Motorola – Head & Body Media Kit
“In the beginning there were heads. And there were bodies. They evolved separately …” Thus begins Fibre’s history of headlessness for the MTV/Motorola production Head & Body (short films to be seen on the phone where the main character leads a headless life).
Motorola – SLVR Media Kit
Call it folly, hubris or determination, but Fibre spent a year waiting for Motorola to agree to use Sam Buxton’s Mikroman for a press kit. They first got the idea of using his pop-up metal figure with the RAZR—a slim folding phone whose keypad suggested the very qualities of the Mikroman. But it was more than a year before the client finally agreed.
Motorola – Burton Media Kit
Fibre’s office was strewn with hundreds of pieces of folded paper, but they hadn’t taken up origami en masse, no it was the media kit for Motorola’s collaboration with Burton. Using Bluetooth to communicate from your sleeve to your beanie, it meant even in very cold weather you didn’t need to take off your mittens to switch between a playlist and an incoming call.
Motorola – 75th Anniversary Poster
One small step for man, one giant leap for mankind. Ten little words everyone has heard, but Fibre went on to take them and the other 31,260 in the Apollo moon landing transcript and turn them into an A-1 sized poster for Motorola’s 75th anniversary. Without Motorola the world would never have heard Neil Armstrong’s quote; the company provided the communications equipment for the lunar landing, and without Fibre still fewer people would know much more than the famous phrase.

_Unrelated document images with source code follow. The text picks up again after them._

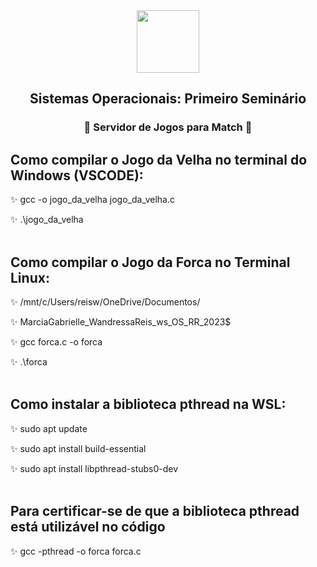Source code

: <div align="center">
<img src= "https://user-images.githubusercontent.com/94376190/230129990-71a2933a-c49e-4117-97ca-30a3271d2a4e.png" width = "100px"
/>
</div>
<h2 align="center"> Sistemas Operacionais: Primeiro Seminário 
</h2>
<h3 align="center"> 👾 Servidor de Jogos para Match 👾</h3>


## Como compilar o Jogo da Velha no terminal do Windows (VSCODE):

✨ gcc -o jogo_da_velha jogo_da_velha.c

✨ .\jogo_da_velha
<br></br>
## Como compilar o Jogo da Forca no Terminal Linux:

✨ /mnt/c/Users/reisw/OneDrive/Documentos/

✨ MarciaGabrielle_WandressaReis_ws_OS_RR_2023$

✨ gcc forca.c -o forca

✨ .\forca
<br></br>
## Como instalar a biblioteca pthread na WSL:

✨ sudo apt update

✨ sudo apt install build-essential

✨ sudo apt install libpthread-stubs0-dev
<br></br>
## Para certificar-se de que a biblioteca pthread está utilizável no código

✨ gcc -pthread -o forca forca.c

Motorola – The First Car Radio on the Moon
Hardbound slim volumes with cloth covers, gold type, sepia-toned images, photos of beaming chairmen, and no irony. That is everything that corporate histories are, and everything the Motorola book isn’t.
Motorola – Mobile Exhibition Graphics
Picture a man sporting a pocket pen protector, a clunky ‘brick’ phone and a high degree of geek chic. Inspired by this image, Fibre turned it into a pop art icon celebrating the mobile phone’s everyday ubiquity with Andy Warhol soup-can style. The final hand-on-phone image played up the retro hip cachet of old technology and served as the core identity for Mobile, Motorola’s exhibition commemorating the history of the mobile phone.

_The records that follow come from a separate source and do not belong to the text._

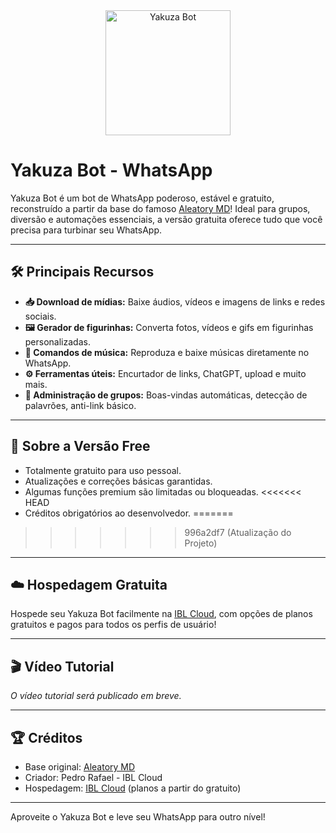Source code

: <div align="center">
  <img src="https://api.iblgroup.cloud/593jac" alt="Yakuza Bot" width="200" />
</div>

# Yakuza Bot - WhatsApp

Yakuza Bot é um bot de WhatsApp poderoso, estável e gratuito, reconstruído a partir da base do famoso [Aleatory MD](https://github.com/NuevaGeneracionALB/aleatory-md.git)! Ideal para grupos, diversão e automações essenciais, a versão gratuita oferece tudo que você precisa para turbinar seu WhatsApp.

---

## 🛠️ Principais Recursos

- **📥 Download de mídias:** Baixe áudios, vídeos e imagens de links e redes sociais.
- **🖼️ Gerador de figurinhas:** Converta fotos, vídeos e gifs em figurinhas personalizadas.
- **🎵 Comandos de música:** Reproduza e baixe músicas diretamente no WhatsApp.
- **⚙️ Ferramentas úteis:** Encurtador de links, ChatGPT, upload e muito mais.
- **👥 Administração de grupos:** Boas-vindas automáticas, detecção de palavrões, anti-link básico.

---

## 🚀 Sobre a Versão Free

- Totalmente gratuito para uso pessoal.
- Atualizações e correções básicas garantidas.
- Algumas funções premium são limitadas ou bloqueadas.
<<<<<<< HEAD
- Créditos obrigatórios ao desenvolvedor.
=======
>>>>>>> 996a2df7 (Atualização do Projeto)

---

## ☁️ Hospedagem Gratuita

Hospede seu Yakuza Bot facilmente na [IBL Cloud](https://painel.iblgroup.cloud), com opções de planos gratuitos e pagos para todos os perfis de usuário!

---


## 🎬 Vídeo Tutorial

*O vídeo tutorial será publicado em breve.*

---

## 🏆 Créditos

- Base original: [Aleatory MD](https://github.com/NuevaGeneracionALB/aleatory-md.git)
- Criador: Pedro Rafael - IBL Cloud
- Hospedagem: [IBL Cloud](https://painel.iblgroup.cloud) (planos a partir do gratuito)

---

Aproveite o Yakuza Bot e leve seu WhatsApp para outro nível!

Motorola – Text Match Kiosk
Kids V. Adults. Nothing less momentous than a war of the ages was what Motorola was after when they asked Fibre to design a game for the ICA digital festival, ‘What Do You Want To Do With It?’ Fibre came up with Text Match, based on the idea that kids are far more proficient at text messaging than their parents. The game, a texting Space Invaders, requires players to translate a word from standard English to text speak (or text to txt) before it reaches the bottom of the screen.